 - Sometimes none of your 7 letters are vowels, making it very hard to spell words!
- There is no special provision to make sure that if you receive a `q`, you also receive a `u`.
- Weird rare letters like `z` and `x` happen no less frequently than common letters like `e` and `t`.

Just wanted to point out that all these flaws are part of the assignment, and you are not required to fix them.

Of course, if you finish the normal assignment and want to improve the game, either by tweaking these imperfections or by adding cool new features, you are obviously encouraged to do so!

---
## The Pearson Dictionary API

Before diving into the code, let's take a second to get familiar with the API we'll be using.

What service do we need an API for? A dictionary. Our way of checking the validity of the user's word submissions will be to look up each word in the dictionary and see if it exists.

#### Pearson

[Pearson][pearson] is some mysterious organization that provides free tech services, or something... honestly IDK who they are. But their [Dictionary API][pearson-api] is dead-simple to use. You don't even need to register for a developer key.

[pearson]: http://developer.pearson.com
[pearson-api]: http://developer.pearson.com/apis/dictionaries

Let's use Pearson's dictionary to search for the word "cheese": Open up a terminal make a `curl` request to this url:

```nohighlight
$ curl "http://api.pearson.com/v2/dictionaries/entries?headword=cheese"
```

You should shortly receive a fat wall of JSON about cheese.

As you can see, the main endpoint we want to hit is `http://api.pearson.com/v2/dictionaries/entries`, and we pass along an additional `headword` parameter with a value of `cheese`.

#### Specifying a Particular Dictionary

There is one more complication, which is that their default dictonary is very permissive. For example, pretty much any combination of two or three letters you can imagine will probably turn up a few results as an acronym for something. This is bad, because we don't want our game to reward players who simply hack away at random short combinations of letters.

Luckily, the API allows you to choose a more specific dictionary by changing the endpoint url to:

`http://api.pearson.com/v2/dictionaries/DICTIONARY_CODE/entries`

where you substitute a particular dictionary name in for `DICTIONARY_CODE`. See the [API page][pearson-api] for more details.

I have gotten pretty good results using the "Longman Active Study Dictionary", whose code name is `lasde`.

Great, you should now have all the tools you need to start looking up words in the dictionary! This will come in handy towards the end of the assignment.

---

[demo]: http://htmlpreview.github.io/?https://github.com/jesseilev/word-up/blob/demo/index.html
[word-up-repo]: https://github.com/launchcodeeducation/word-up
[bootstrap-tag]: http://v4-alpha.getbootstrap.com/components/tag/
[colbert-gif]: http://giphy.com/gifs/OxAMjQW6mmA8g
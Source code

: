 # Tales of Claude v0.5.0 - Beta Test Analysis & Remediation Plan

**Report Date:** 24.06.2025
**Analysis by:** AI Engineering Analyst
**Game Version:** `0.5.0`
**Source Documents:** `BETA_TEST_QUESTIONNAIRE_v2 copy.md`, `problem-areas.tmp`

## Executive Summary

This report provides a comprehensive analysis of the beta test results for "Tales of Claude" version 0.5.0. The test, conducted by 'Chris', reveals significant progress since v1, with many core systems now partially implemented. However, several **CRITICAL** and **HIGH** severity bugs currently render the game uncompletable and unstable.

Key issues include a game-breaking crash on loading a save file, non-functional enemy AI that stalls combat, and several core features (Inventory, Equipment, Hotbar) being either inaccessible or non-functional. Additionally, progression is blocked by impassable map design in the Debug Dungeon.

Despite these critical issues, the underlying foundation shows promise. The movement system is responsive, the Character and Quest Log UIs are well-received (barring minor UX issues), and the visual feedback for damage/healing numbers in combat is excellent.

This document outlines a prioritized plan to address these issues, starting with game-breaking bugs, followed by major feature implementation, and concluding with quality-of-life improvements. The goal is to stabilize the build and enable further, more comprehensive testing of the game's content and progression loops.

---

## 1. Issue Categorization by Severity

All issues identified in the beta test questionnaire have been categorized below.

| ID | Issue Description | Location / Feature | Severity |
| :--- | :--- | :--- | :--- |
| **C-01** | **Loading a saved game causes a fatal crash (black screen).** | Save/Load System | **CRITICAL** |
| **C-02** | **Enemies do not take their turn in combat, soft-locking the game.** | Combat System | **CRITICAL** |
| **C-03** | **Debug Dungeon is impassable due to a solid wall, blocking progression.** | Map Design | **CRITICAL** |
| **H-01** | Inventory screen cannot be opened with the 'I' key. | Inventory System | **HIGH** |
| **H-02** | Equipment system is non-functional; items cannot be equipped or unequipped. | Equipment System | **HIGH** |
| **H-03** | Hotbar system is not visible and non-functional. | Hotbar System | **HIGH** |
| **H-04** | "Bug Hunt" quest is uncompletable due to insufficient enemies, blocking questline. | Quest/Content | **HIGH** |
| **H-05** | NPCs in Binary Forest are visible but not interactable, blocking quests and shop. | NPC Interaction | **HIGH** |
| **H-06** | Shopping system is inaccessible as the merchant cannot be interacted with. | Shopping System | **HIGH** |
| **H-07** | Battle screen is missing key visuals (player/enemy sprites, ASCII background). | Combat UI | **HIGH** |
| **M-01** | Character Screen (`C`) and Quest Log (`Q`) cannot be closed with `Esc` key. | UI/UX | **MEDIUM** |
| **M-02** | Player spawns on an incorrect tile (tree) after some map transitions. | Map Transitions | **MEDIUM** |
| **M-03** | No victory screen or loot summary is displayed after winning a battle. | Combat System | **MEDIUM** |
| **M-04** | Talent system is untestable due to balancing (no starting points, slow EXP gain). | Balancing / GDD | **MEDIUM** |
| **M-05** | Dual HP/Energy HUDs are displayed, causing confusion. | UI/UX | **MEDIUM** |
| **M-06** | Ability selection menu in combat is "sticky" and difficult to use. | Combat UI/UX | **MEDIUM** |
▬▬▬▬▬▬
(Task details)
Please set down the full listing above, word for word.

(Task result)
 - Sometimes none of your 7 letters are vowels, making it very hard to spell words!
- There is no special provision to make sure that if you receive a `q`, you also receive a `u`.
- Weird rare letters like `z` and `x` happen no less frequently than common letters like `e` and `t`.

Just wanted to point out that all these flaws are part of the assignment, and you are not required to fix them.

Of course, if you finish the normal assignment and want to improve the game, either by tweaking these imperfections or by adding cool new features, you are obviously encouraged to do so!

---
## The Pearson Dictionary API

Before diving into the code, let's take a second to get familiar with the API we'll be using.

What service do we need an API for? A dictionary. Our way of checking the validity of the user's word submissions will be to look up each word in the dictionary and see if it exists.

#### Pearson

[Pearson][pearson] is some mysterious organization that provides free tech services, or something... honestly IDK who they are. But their [Dictionary API][pearson-api] is dead-simple to use. You don't even need to register for a developer key.

[pearson]: http://developer.pearson.com
[pearson-api]: http://developer.pearson.com/apis/dictionaries

Let's use Pearson's dictionary to search for the word "cheese": Open up a terminal make a `curl` request to this url:

```nohighlight
$ curl "http://api.pearson.com/v2/dictionaries/entries?headword=cheese"
```

You should shortly receive a fat wall of JSON about cheese.

As you can see, the main endpoint we want to hit is `http://api.pearson.com/v2/dictionaries/entries`, and we pass along an additional `headword` parameter with a value of `cheese`.

#### Specifying a Particular Dictionary

There is one more complication, which is that their default dictonary is very permissive. For example, pretty much any combination of two or three letters you can imagine will probably turn up a few results as an acronym for something. This is bad, because we don't want our game to reward players who simply hack away at random short combinations of letters.

Luckily, the API allows you to choose a more specific dictionary by changing the endpoint url to:

`http://api.pearson.com/v2/dictionaries/DICTIONARY_CODE/entries`

where you substitute a particular dictionary name in for `DICTIONARY_CODE`. See the [API page][pearson-api] for more details.

I have gotten pretty good results using the "Longman Active Study Dictionary", whose code name is `lasde`.

Great, you should now have all the tools you need to start looking up words in the dictionary! This will come in handy towards the end of the assignment.

---

[demo]: http://htmlpreview.github.io/?https://github.com/jesseilev/word-up/blob/demo/index.html
[word-up-repo]: https://github.com/launchcodeeducation/word-up
[bootstrap-tag]: http://v4-alpha.getbootstrap.com/components/tag/
[colbert-gif]: http://giphy.com/gifs/OxAMjQW6mmA8g
Source code

: # Tales of Claude v0.5.0 - Beta Test Analysis & Remediation Plan

**Report Date:** 24.06.2025
**Analysis by:** AI Engineering Analyst
**Game Version:** `0.5.0`
**Source Documents:** `BETA_TEST_QUESTIONNAIRE_v2 copy.md`, `problem-areas.tmp`

## Executive Summary

This report provides a comprehensive analysis of the beta test results for "Tales of Claude" version 0.5.0. The test, conducted by 'Chris', reveals significant progress since v1, with many core systems now partially implemented. However, several **CRITICAL** and **HIGH** severity bugs currently render the game uncompletable and unstable.

Key issues include a game-breaking crash on loading a save file, non-functional enemy AI that stalls combat, and several core features (Inventory, Equipment, Hotbar) being either inaccessible or non-functional. Additionally, progression is blocked by impassable map design in the Debug Dungeon.

Despite these critical issues, the underlying foundation shows promise. The movement system is responsive, the Character and Quest Log UIs are well-received (barring minor UX issues), and the visual feedback for damage/healing numbers in combat is excellent.

This document outlines a prioritized plan to address these issues, starting with game-breaking bugs, followed by major feature implementation, and concluding with quality-of-life improvements. The goal is to stabilize the build and enable further, more comprehensive testing of the game's content and progression loops.

---

## 1. Issue Categorization by Severity

All issues identified in the beta test questionnaire have been categorized below.

| ID | Issue Description | Location / Feature | Severity |
| :--- | :--- | :--- | :--- |
| **C-01** | **Loading a saved game causes a fatal crash (black screen).** | Save/Load System | **CRITICAL** |
| **C-02** | **Enemies do not take their turn in combat, soft-locking the game.** | Combat System | **CRITICAL** |
| **C-03** | **Debug Dungeon is impassable due to a solid wall, blocking progression.** | Map Design | **CRITICAL** |
| **H-01** | Inventory screen cannot be opened with the 'I' key. | Inventory System | **HIGH** |
| **H-02** | Equipment system is non-functional; items cannot be equipped or unequipped. | Equipment System | **HIGH** |
| **H-03** | Hotbar system is not visible and non-functional. | Hotbar System | **HIGH** |
| **H-04** | "Bug Hunt" quest is uncompletable due to insufficient enemies, blocking questline. | Quest/Content | **HIGH** |
| **H-05** | NPCs in Binary Forest are visible but not interactable, blocking quests and shop. | NPC Interaction | **HIGH** |
| **H-06** | Shopping system is inaccessible as the merchant cannot be interacted with. | Shopping System | **HIGH** |
| **H-07** | Battle screen is missing key visuals (player/enemy sprites, ASCII background). | Combat UI | **HIGH** |
| **M-01** | Character Screen (`C`) and Quest Log (`Q`) cannot be closed with `Esc` key. | UI/UX | **MEDIUM** |
| **M-02** | Player spawns on an incorrect tile (tree) after some map transitions. | Map Transitions | **MEDIUM** |
| **M-03** | No victory screen or loot summary is displayed after winning a battle. | Combat System | **MEDIUM** |
| **M-04** | Talent system is untestable due to balancing (no starting points, slow EXP gain). | Balancing / GDD | **MEDIUM** |
| **M-05** | Dual HP/Energy HUDs are displayed, causing confusion. | UI/UX | **MEDIUM** |
| **M-06** | Ability selection menu in combat is "sticky" and difficult to use. | Combat UI/UX | **MEDIUM** |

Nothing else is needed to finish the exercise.